*Required work:* The answer must repeat every record exactly, with all pictures omitted.

*Given records:*
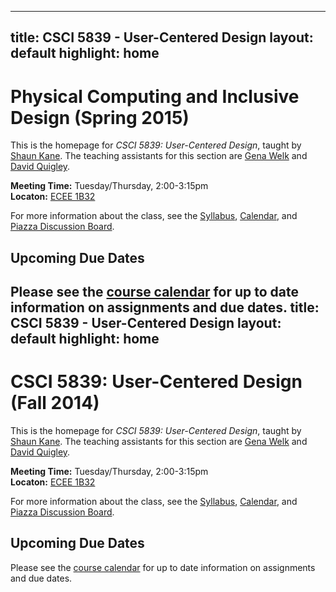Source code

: ------
title: CSCI 5839 - User-Centered Design
layout: default
highlight: home
---

# Physical Computing and Inclusive Design (Spring 2015) #


This is the homepage for *CSCI 5839: User-Centered Design*, taught by [Shaun Kane](http://shaunkane.info). The teaching assistants for this section are [Gena Welk](mailto:gena.welk@colorado.edu) and [David Quigley](mailto:david.quigley@colorado.edu).

**Meeting Time:** Tuesday/Thursday, 2:00-3:15pm  
**Locaton:** [ECEE 1B32](http://www.colorado.edu/campusmap/map.html?bldg=ECEE)

For more information about the class, see the [Syllabus](syllabus.html), [Calendar](https://docs.google.com/a/colorado.edu/spreadsheets/d/1VS1aGcTlvL5hgs577yjhZbZjwGogYD9VyQ4mDC2JTbU/edit?usp=sharing), and [Piazza Discussion Board](https://piazza.com/class/hywaq7x7uvl26v).

## Upcoming Due Dates  
Please see the [course calendar](https://docs.google.com/a/colorado.edu/spreadsheets/d/1VS1aGcTlvL5hgs577yjhZbZjwGogYD9VyQ4mDC2JTbU/edit?usp=sharing) for up to date information on assignments and due dates.
title: CSCI 5839 - User-Centered Design
layout: default
highlight: home
---

# CSCI 5839: User-Centered Design (Fall 2014)

This is the homepage for *CSCI 5839: User-Centered Design*, taught by [Shaun Kane](http://shaunkane.info). The teaching assistants for this section are [Gena Welk](mailto:gena.welk@colorado.edu) and [David Quigley](mailto:david.quigley@colorado.edu).

**Meeting Time:** Tuesday/Thursday, 2:00-3:15pm  
**Locaton:** [ECEE 1B32](http://www.colorado.edu/campusmap/map.html?bldg=ECEE)

For more information about the class, see the [Syllabus](syllabus.html), [Calendar](https://docs.google.com/a/colorado.edu/spreadsheets/d/1VS1aGcTlvL5hgs577yjhZbZjwGogYD9VyQ4mDC2JTbU/edit?usp=sharing), and [Piazza Discussion Board](https://piazza.com/class/hywaq7x7uvl26v).

## Upcoming Due Dates  
Please see the [course calendar](https://docs.google.com/a/colorado.edu/spreadsheets/d/1VS1aGcTlvL5hgs577yjhZbZjwGogYD9VyQ4mDC2JTbU/edit?usp=sharing) for up to date information on assignments and due dates.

*Written reply:*
Source code

: ------
title: CSCI 5839 - User-Centered Design
layout: default
highlight: home
---

# Physical Computing and Inclusive Design (Spring 2015) #


This is the homepage for *CSCI 5839: User-Centered Design*, taught by [Shaun Kane](http://shaunkane.info). The teaching assistants for this section are [Gena Welk](mailto:gena.welk@colorado.edu) and [David Quigley](mailto:david.quigley@colorado.edu).

**Meeting Time:** Tuesday/Thursday, 2:00-3:15pm  
**Locaton:** [ECEE 1B32](http://www.colorado.edu/campusmap/map.html?bldg=ECEE)

For more information about the class, see the [Syllabus](syllabus.html), [Calendar](https://docs.google.com/a/colorado.edu/spreadsheets/d/1VS1aGcTlvL5hgs577yjhZbZjwGogYD9VyQ4mDC2JTbU/edit?usp=sharing), and [Piazza Discussion Board](https://piazza.com/class/hywaq7x7uvl26v).

## Upcoming Due Dates  
Please see the [course calendar](https://docs.google.com/a/colorado.edu/spreadsheets/d/1VS1aGcTlvL5hgs577yjhZbZjwGogYD9VyQ4mDC2JTbU/edit?usp=sharing) for up to date information on assignments and due dates.
title: CSCI 5839 - User-Centered Design
layout: default
highlight: home
---

# CSCI 5839: User-Centered Design (Fall 2014)

This is the homepage for *CSCI 5839: User-Centered Design*, taught by [Shaun Kane](http://shaunkane.info). The teaching assistants for this section are [Gena Welk](mailto:gena.welk@colorado.edu) and [David Quigley](mailto:david.quigley@colorado.edu).

**Meeting Time:** Tuesday/Thursday, 2:00-3:15pm  
**Locaton:** [ECEE 1B32](http://www.colorado.edu/campusmap/map.html?bldg=ECEE)

For more information about the class, see the [Syllabus](syllabus.html), [Calendar](https://docs.google.com/a/colorado.edu/spreadsheets/d/1VS1aGcTlvL5hgs577yjhZbZjwGogYD9VyQ4mDC2JTbU/edit?usp=sharing), and [Piazza Discussion Board](https://piazza.com/class/hywaq7x7uvl26v).

## Upcoming Due Dates  
Please see the [course calendar](https://docs.google.com/a/colorado.edu/spreadsheets/d/1VS1aGcTlvL5hgs577yjhZbZjwGogYD9VyQ4mDC2JTbU/edit?usp=sharing) for up to date information on assignments and due dates.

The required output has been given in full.